- Born: 1930
- Died: February 20, 2015 (aged 84–85)

= Abdul Salam Al Haras =

Abdul Salam Al Haras (Arabic: عبد السلام الهراس) (1930 – February 20, 2015) was a Moroccan researcher, investigator, philosopher, translator, and preacher, whose body of work was divided equally between articles, investigations, and translation. He is considered one of the pioneers of Islamic work in Morocco.

== Life and education ==
He was born in the city of Chefchaouen in northern Morocco in the year 1349 AH/1930 AD.

He studied primary and secondary school in his city, then at Al-Qarawiyyin in Fez, then at the Sharia College in Beirut, Lebanon.

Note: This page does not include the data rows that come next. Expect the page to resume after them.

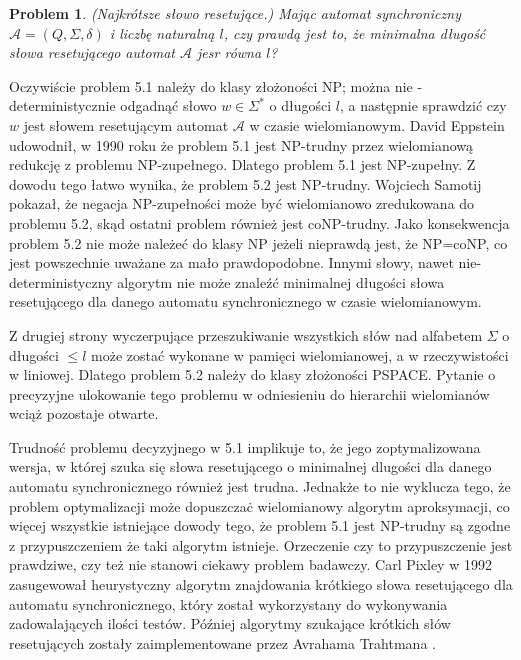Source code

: \documentclass[12pt,a4paper]{article}
\newtheorem{pro}{Problem}[section]
\begin{document}
\begin{pro} (Najkr\'otsze s{\l}owo resetuj\k{a}ce.) Maj\k{a}c automat synchroniczny  $\mathscr{A}=(Q, \Sigma, \delta)$ i liczb\k{e} naturaln\k{a} $l$, czy prawd\k{a} jest to, \.ze minimalna  d{\l}ugo\'s\'c s{\l}owa resetuj\k{a}cego automat $\mathscr{A}$ jesr r\'owna $l$?
\end{pro}

Oczywi\'scie problem 5.1 nale\.zy do klasy z{\l}o\.zono\'sci NP; mo\.zna nie -deterministycznie odgadn\k{a}\'c s{\l}owo $w\in\Sigma^{*}$ o d{\l}ugo\'sci $l$, a nast\k{e}pnie sprawdzi\'c czy $w$ jest s{\l}owem resetuj\k{a}cym automat $\mathscr{A}$ w czasie wielomianowym. David Eppstein udowodni{\l}, w 1990 roku \.ze problem 5.1 jest NP-trudny przez wielomianow\k{a} redukcj\k{e} z problemu NP-zupe{\l}nego. Dlatego problem 5.1 jest NP-zupe{\l}ny. Z dowodu tego {\l}atwo wynika, \.ze problem 5.2 jest NP-trudny. Wojciech Samotij \cite{1} pokaza{\l}, \.ze negacja NP-zupe{\l}no\'sci mo\.ze by\'c wielomianowo zredukowana do problemu 5.2, sk\k{a}d ostatni problem r\'ownie\.z jest coNP-trudny. Jako konsekwencja problem 5.2 nie mo\.ze nale\.ze\'c do klasy NP je\.zeli nieprawd\k{a} jest, \.ze NP=coNP, co jest powszechnie uwa\.zane za ma{\l}o prawdopodobne. Innymi s{\l}owy, nawet nie-deterministyczny algorytm nie mo\.ze znale\'z\'c minimalnej d{\l}ugo\'sci s{\l}owa resetuj\k{a}cego dla danego automatu synchronicznego w czasie wielomianowym.

Z drugiej strony wyczerpuj\k{a}ce przeszukiwanie wszystkich s{\l}\'ow nad alfabetem $\Sigma$ o d{\l}ugo\'sci $\leq l$ mo\.ze zosta\'c wykonane w pami\k{e}ci wielomianowej, a w rzeczywisto\'sci w liniowej. Dlatego problem 5.2 nale\.zy do klasy z{\l}o\.zono\'sci PSPACE. Pytanie o precyzyjne ulokowanie tego problemu w odniesieniu do hierarchii wielomian\'ow wci\k{a}\.z pozostaje otwarte. 

Trudno\'s\'c problemu decyzyjnego w 5.1 implikuje to, \.ze jego zoptymalizowana wersja, w kt\'orej szuka si\k{e} s{\l}owa resetuj\k{a}cego o minimalnej d{l}ugo\'sci dla danego automatu synchronicznego r\'ownie\.z jest trudna. Jednak\.ze to nie wyklucza tego, \.ze problem optymalizacji mo\.ze dopuszcza\.c wielomianowy algorytm aproksymacji, co wi\k{e}cej wszystkie istniej\k{a}ce dowody tego, \.ze problem 5.1 jest NP-trudny s\k{a} zgodne z  przypuszczeniem \.ze taki algorytm istnieje. Orzeczenie czy to przypuszczenie jest prawdziwe, czy te\.z nie stanowi ciekawy problem badawczy. Carl Pixley \cite{2} w 1992 zasugewowa{\l} heurystyczny algorytm znajdowania kr\'otkiego s{\l}owa resetuj\k{a}cego dla automatu synchronicznego, kt\'ory zosta{\l} wykorzystany do wykonywania zadowalaj\k{a}cych ilo\'sci test\'ow. P\'o\'zniej algorytmy szukaj\k{a}ce kr\'otkich s{\l}\'ow resetuj\k{a}cych zosta{\l}y zaimplementowane przez Avrahama Trahtmana \cite{3}.
\end{document}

He also lived for a period in Cairo and Damascus, during which he met Abd al-Karim al-Khattabi and other great reformers in the Arab and Islamic world. He was one of the students of the Algerian thinker Malik bin Nabi, and contributed to the dissemination of his ideas and visions, and advised Dr. Abdel-Sabour Shaheen to translate his books for their importance.

== Positions ==
He was a professor at Mohammed V University, and then at the University of Sidi Mohammed bin Abdullah in Fez from 1964 to 1997. He was also a visiting professor and lecturer at universities, including: the Arabian Gulf University in Bahrain, where he lectured on the topic of reform men “Jamal al-Din al-Afghani, and Muhammad Abdouh, Malik bin Nabi”, the University of Madrid, the Faculty of Arts in Spain, the Imam Muhammad bin Saud Islamic University and others.

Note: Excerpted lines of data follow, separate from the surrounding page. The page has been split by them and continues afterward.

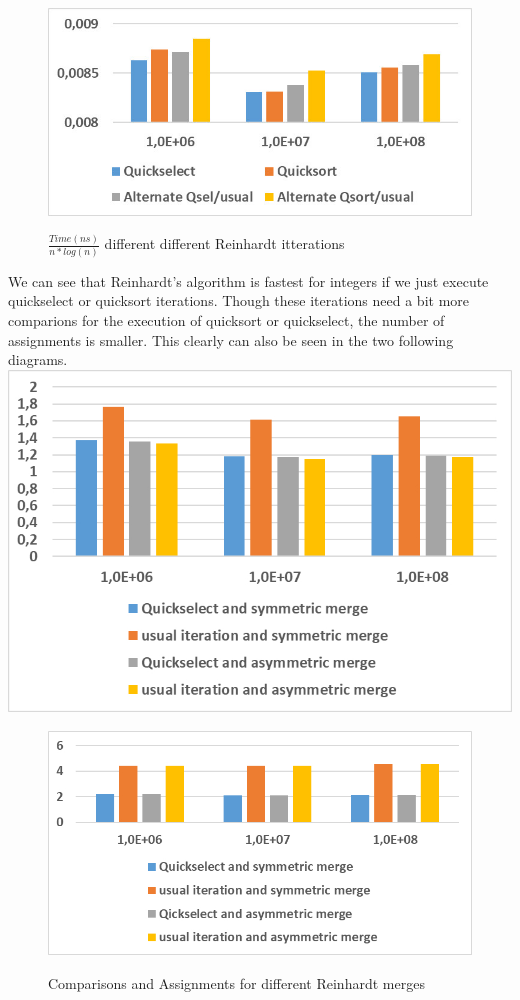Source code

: \documentclass[11pt,pdftex,a4paper, twocolumn]{article}
\begin{document}
\begin{figure}[H]
\includegraphics[width=\linewidth]{Diagramm-Bilder/diff-iterations-time.JPG} \\
\caption{ $ \frac{Time(ns)}{n*log(n)} $ different different Reinhardt itterations } \label{fig:diff-iterations-time}
\end{figure}
We can see that Reinhardt’s algorithm is fastest for integers if we just execute quickselect or quicksort iterations. Though these iterations need a bit more comparions for the execution of quicksort or quickselect, the number of assignments is smaller. This clearly can also be seen in the two following diagrams. \\
\includegraphics[width=\linewidth]{Diagramm-Bilder/diff-iterationsAndMerges-comparisons.JPG} \\
\begin{figure}[H]
\includegraphics[width=\linewidth]{Diagramm-Bilder/diff-iterationsAndMerges-assignments.JPG} \\
\caption{Comparisons and Assignments for different Reinhardt merges} \label{fig:diff-iterationsAndMerges-assignAndComp}
\end{figure}
\end{document}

He participated in more than thirty conferences and symposia in the Arab world, Africa and Europe. He also supervised more than fifty doctorates and masters in Andalusian literature, Islamic thought and Islamic studies.

== Memberships ==
- Member of the Supreme Council of the Islamic University (ten years).
- Member of the World Supreme Council of Mosques, affiliated to the Muslim World League.
- Member of the International Islamic Charitable Organization in Kuwait.
- Member of the International Union of Muslim Scholars in Qatar.
- Member of the Union of Moroccan Writers.

== Works ==
His works varied between investigations of heritage anecdotes, and writings, studies and research on various topics. He was also fluent in the Spanish language, and translated several poems, pieces and literary research from it.

=== Books ===
- Islam is a religion of moderation, virtues and eternal values. Imam Muhammad bin Saud Islamic University, Riyadh (2004)
- Andalusia between Test and Consideration: The Story of the Fall of Andalusia from Conquest to Exodus. Al-Andalus Al-Khadra House, Saudi Arabia (2005)
- The happiness of women in the Shade of Islam. Dar Al Salam for printing, publishing, distribution and translation, Cairo (2010)
- Abu Bakr Al-Siddiq and Crisis Management. Dar Al-Salaam for printing, publishing, distribution and translation, Cairo (2010)

=== Investigations ===
- Durar Al-Shamt in Al-Sibt, written by Ibn Al-Abar Al-Bishi Abu Abdullah Muhammad bin Abi Bakr, (in conjunction with Saeed Ahmed Arab). Karimadis Press, Tetouan (1972)
- Riyadh Flowers in Ayyad News, by Ahmed Al-Maqri Al-Telmisani, investigation (in conjunction with Saeed Ahmed Arab). Rabat, the joint committee for the dissemination of the Islamic heritage between the government of the Kingdom of Morocco and the United Arab Emirates (1980)
- Diwan Ibn al-Abar, investigation. Tunisian House, Tunisia (1985) and also published by the Ministry of Awqaf and Islamic Affairs in Morocco in 1999
- The link of the connection, by Ibn Al-Zubair Al-Gharnati, investigation (in conjunction with Saeed Ahmed Arab). Ministry of Endowments and Islamic Affairs in Morocco (1993)
- Supplementation of the book Al-Salaah, by Ibn Al-Abar Al-Andalusi, investigation. Dar Al-Fikr for printing, Lebanon (1995)

=== Translations ===
- Virgin Eyes, by Becker Gustan Adoln, The Call to Truth, issue 3, December.

== Death ==
Abdul Salam Al Haras died on Friday, February 20, 2015, in Fez.